What you have to do :: Would you please copy every line below that includes the string "Haversine"?

Rendered images with source text
-=-=-

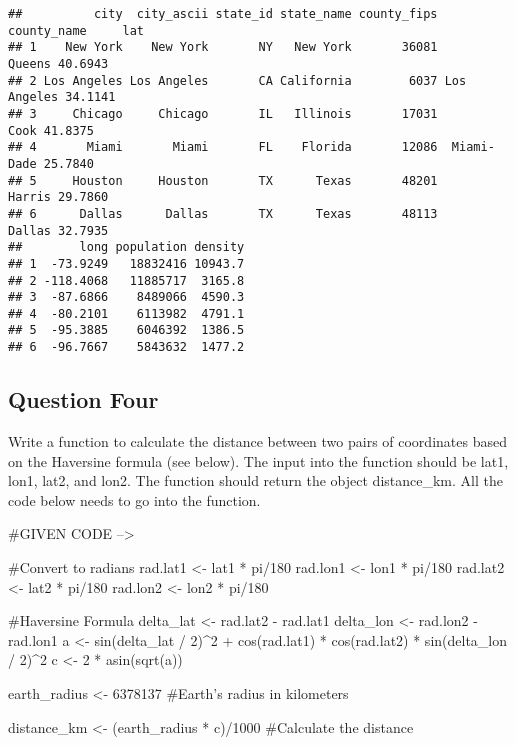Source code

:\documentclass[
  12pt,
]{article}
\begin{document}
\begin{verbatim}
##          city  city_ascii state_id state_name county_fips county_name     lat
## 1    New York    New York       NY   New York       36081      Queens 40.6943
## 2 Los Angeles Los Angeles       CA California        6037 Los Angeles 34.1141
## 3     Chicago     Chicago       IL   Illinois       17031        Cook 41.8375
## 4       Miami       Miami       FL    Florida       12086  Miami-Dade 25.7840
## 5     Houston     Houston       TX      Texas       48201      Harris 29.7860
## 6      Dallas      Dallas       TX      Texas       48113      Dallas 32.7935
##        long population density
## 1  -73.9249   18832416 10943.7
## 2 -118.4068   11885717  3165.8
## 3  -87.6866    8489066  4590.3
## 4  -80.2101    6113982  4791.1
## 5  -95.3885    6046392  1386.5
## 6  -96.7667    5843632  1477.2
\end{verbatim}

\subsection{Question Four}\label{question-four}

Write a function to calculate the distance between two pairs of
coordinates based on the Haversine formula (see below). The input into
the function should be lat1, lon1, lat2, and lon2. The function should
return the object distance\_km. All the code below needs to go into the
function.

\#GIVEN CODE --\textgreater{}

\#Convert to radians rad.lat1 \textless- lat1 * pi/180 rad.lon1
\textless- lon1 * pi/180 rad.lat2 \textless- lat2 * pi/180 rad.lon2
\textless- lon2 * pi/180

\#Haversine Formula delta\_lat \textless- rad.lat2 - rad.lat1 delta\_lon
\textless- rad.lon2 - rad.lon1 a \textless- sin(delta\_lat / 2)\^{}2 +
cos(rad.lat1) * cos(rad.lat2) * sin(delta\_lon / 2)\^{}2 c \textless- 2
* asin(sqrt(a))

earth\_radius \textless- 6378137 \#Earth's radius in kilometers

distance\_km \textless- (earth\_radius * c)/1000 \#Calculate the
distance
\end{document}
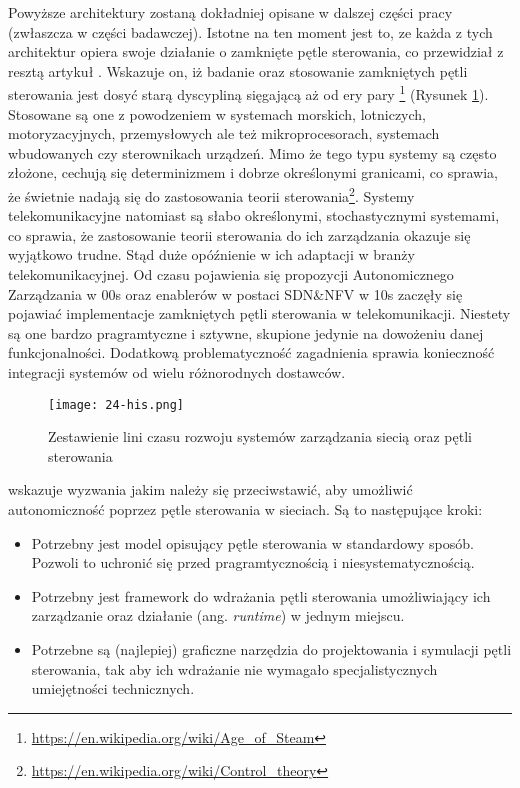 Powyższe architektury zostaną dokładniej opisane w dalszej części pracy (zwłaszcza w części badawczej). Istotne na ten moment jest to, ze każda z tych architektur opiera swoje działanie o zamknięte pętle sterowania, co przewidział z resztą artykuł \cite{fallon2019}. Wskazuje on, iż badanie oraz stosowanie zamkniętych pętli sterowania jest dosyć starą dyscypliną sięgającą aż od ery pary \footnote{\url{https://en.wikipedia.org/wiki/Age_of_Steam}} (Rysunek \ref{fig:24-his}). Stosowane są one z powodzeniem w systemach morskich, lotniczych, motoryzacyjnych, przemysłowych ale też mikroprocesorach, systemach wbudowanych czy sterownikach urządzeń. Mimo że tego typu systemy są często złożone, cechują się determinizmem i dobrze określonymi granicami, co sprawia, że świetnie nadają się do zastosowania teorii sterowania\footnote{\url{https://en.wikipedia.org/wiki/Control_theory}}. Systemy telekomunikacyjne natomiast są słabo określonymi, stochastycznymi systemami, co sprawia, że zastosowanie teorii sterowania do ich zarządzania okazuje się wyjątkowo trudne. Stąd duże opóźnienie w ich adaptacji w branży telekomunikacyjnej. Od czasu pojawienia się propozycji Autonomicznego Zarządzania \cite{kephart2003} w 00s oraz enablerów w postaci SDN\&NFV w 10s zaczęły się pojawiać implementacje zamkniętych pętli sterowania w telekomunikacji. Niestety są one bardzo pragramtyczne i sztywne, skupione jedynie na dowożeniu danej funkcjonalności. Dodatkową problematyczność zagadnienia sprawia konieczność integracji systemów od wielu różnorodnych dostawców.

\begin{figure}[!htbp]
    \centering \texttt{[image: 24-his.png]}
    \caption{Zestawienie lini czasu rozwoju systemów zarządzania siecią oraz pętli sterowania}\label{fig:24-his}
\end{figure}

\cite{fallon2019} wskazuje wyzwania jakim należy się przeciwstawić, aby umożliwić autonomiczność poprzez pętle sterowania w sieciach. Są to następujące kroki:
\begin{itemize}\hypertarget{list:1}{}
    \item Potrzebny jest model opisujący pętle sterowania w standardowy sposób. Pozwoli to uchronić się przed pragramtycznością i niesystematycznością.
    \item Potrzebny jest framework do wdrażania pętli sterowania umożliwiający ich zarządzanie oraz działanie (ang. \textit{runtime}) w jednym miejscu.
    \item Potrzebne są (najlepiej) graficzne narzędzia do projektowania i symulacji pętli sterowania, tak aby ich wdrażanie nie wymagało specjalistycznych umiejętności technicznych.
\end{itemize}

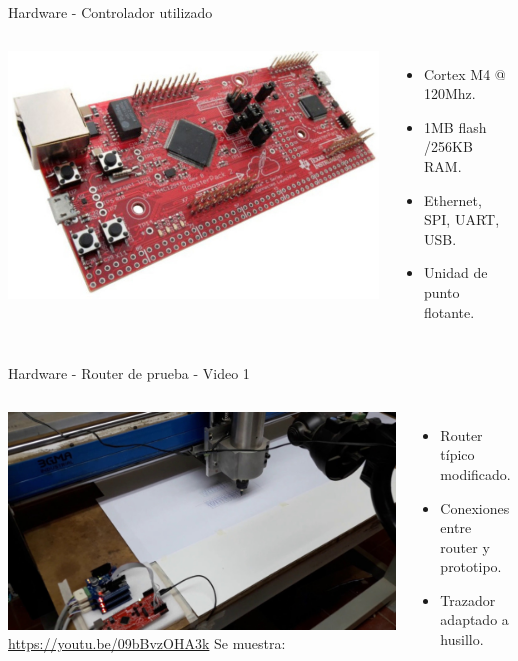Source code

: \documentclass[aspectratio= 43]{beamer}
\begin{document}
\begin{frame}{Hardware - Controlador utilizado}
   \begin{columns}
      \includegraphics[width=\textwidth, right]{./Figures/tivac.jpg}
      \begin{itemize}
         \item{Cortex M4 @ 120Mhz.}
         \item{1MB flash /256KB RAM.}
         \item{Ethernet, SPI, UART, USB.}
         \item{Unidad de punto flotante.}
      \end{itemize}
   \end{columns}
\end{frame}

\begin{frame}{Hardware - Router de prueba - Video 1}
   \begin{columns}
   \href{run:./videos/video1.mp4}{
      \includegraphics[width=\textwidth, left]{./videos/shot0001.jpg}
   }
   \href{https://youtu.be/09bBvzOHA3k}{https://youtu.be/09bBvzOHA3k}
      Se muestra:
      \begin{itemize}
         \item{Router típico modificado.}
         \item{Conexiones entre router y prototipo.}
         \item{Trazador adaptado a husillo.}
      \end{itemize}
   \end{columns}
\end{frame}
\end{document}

-=-=-

Result of the exercise ::
coordinates based on the Haversine formula (see below). The input into
\#Haversine Formula delta\_lat \textless- rad.lat2 - rad.lat1 delta\_lon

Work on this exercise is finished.